§ WORK ITEM
Retype exactly the lines that run from the line with "- [W3School](https://www.w3schools.com/)" to the final line of the entries, keeping both ends and nothing else.

SUPPLIED DATA Start Marker

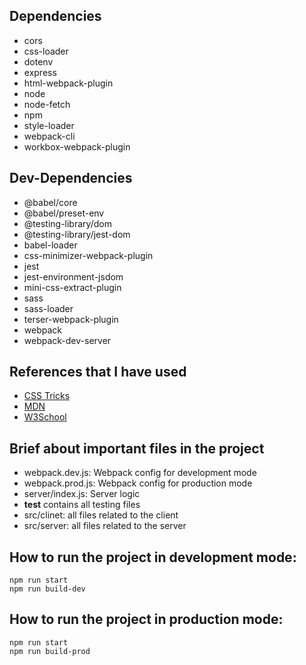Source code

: 

## Dependencies

- cors
- css-loader
- dotenv
- express
- html-webpack-plugin
- node
- node-fetch
- npm
- style-loader
- webpack-cli
- workbox-webpack-plugin

## Dev-Dependencies

- @babel/core
- @babel/preset-env
- @testing-library/dom
- @testing-library/jest-dom
- babel-loader
- css-minimizer-webpack-plugin
- jest
- jest-environment-jsdom
- mini-css-extract-plugin
- sass
- sass-loader
- terser-webpack-plugin
- webpack
- webpack-dev-server

## References that I have used

- [CSS Tricks](https://webdesignerdepot.com/20-essential-css-tricks-every-designer-should-know/)
- [MDN](https://developer.mozilla.org/en-US/)
- [W3School](https://www.w3schools.com/)

## Brief about important files in the project

- webpack.dev.js: Webpack config for development mode
- webpack.prod.js: Webpack config for production mode
- server/index.js: Server logic
- __test__ contains all testing files
- src/clinet: all files related to the client
- src/server: all files related to the server


## How to run the project in development mode:

```
npm run start
npm run build-dev
```

## How to run the project in production mode:

```
npm run start
npm run build-prod
```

SUPPLIED DATA End Marker

§ PROBLEM SOLUTION
- [W3School](https://www.w3schools.com/)

## Brief about important files in the project

- webpack.dev.js: Webpack config for development mode
- webpack.prod.js: Webpack config for production mode
- server/index.js: Server logic
- __test__ contains all testing files
- src/clinet: all files related to the client
- src/server: all files related to the server


## How to run the project in development mode:

```
npm run start
npm run build-dev
```

## How to run the project in production mode:

```
npm run start
npm run build-prod
```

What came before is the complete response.